As the North American free-trade agreement negotiations proceed, the future of the pact threatened by the spectre of a U.S. withdrawal, the prospect of greater trade and business diversification beyond North America becomes ever more attractive to Canada. Even if the NAFTA talks don't lead to the demise of the agreement, the prevailing uncertainty is affecting business planning and delaying decisions on investment and expansion.
This uncertainty reinforces the advantages of the long dreamed-of diversification of Canadian trade and investment. Canada's trade has quietly diversified since the early 2000s. The U.S. share of Canadian goods and services exports has fallen from 83 per cent in 2002 to about 73 per cent today. Further rebalancing could reduce Canada's reliance on one dominant trade partner.
To diversify successfully, Canadian firms require a full understanding of how international business works today and where the opportunities lie. Nimble exporting businesses and innovative policy-makers know that the traditional model of selling commodities and manufactured goods to foreign buyers has evolved – into a more modern and sophisticated approach to international business. Trade today is an integrative process, involving many elements, including: exports; imports used as inputs to create exports; foreign investment flows both into Canada and abroad; sales from foreign affiliates; exports of services as well as goods; rapidly expanding digital trade; and success breaking into global and regional value chains.
The European Union should be at the top of the list for Canadian business development, thanks to the implementation of the Comprehensive Economic and Trade Agreement (CETA). The European market is larger than that of the United States, with 500 million relatively wealthy consumers and many global businesses. Europe's economic performance was surprisingly positive in 2017, and the prospect of labour-market reform in France has provided a welcome boost to EU growth expectations.

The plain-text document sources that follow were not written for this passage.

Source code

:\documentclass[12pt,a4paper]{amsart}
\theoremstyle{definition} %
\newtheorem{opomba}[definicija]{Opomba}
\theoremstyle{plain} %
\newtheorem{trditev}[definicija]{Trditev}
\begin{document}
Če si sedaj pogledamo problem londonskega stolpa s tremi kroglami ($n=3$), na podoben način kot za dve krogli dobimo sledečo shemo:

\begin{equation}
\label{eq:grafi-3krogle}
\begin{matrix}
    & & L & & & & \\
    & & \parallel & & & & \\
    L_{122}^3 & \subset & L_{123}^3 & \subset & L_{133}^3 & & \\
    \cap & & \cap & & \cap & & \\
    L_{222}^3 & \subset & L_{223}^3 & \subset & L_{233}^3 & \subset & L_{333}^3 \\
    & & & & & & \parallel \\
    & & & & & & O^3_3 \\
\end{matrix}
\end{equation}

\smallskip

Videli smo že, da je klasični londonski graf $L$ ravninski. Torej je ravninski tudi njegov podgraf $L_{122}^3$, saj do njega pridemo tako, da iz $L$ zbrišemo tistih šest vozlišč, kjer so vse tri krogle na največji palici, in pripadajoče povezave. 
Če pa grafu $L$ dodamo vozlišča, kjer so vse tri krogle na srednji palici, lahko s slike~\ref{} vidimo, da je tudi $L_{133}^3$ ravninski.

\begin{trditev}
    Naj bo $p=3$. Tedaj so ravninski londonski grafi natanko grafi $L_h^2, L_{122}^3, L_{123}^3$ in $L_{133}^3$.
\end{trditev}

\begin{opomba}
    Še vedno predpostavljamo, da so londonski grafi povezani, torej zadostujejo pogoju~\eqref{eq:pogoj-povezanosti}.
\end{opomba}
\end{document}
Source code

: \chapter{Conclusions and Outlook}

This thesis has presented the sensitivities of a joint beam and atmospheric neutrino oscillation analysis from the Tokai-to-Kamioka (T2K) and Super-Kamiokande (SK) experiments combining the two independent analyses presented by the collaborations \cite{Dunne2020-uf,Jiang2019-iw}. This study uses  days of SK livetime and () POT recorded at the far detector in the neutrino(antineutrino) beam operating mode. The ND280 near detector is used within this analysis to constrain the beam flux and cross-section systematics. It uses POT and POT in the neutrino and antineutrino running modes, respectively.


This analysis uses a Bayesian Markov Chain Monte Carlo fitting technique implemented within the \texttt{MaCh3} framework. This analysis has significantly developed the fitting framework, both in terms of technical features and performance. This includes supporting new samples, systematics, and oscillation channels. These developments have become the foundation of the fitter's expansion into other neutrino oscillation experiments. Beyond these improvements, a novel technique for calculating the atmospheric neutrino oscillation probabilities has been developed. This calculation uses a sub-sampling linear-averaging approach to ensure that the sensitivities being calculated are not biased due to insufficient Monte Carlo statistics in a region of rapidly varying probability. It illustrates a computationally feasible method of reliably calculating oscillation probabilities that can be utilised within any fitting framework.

Canada's largest trade and investment partner in Europe is Britain. However, the Bank of England and the International Monetary Fund have provided sobering assessments of weakened British economic prospects owing to Brexit and its consequences. Britain has agreed to pay £50-billion ($86.8-billion) to settle its outstanding EU liabilities and is now negotiating how it might retain open trade and investment relations with the EU. Canada could eventually reach out to Britain and propose bilateral free-trade negotiations, but only once the Brexit terms are clarified.
Asia-Pacific countries offer another special opportunity, thanks to robust growth across much of the region, a rapidly growing middle class and increasing regional economic integration. Japan is a key regional player and home to some of the most innovative global firms. Real per capita incomes in Japan are high and rising, making it an attractive trade and investment partner even if its potential growth is weak owing to a now-shrinking population base.
The Comprehensive and Progressive Trans-Pacific Partnership (CPTPP), or TPP 11, is a massive new opportunity for Canadian firms. This agreement will give Canadian exporters improved and preferred market access in Japan, Australia, New Zealand and other Pacific Rim countries. With the United States currently outside the CPTPP, Canadian exporters will have better access than their U.S. competitors.
China and India are the global growth leaders among large economies, each projected to grow at around 6 per cent in 2018. However, there are limitations that constrain their performance, notably aging demographics and rising debt in China, and growing policy shortcomings in India. Freer trade with China and India would be complicated to deliver. Free-trade negotiations with India have moved very slowly; labour mobility is a major sticking point. Engaging more deeply with China is an important over-arching trade policy objective for Canada, but it will not be easy to separate commercial interests from political forces.
The bottom line? If ever there was a time for Canada and its firms to accelerate international trade and business diversification, now is that time.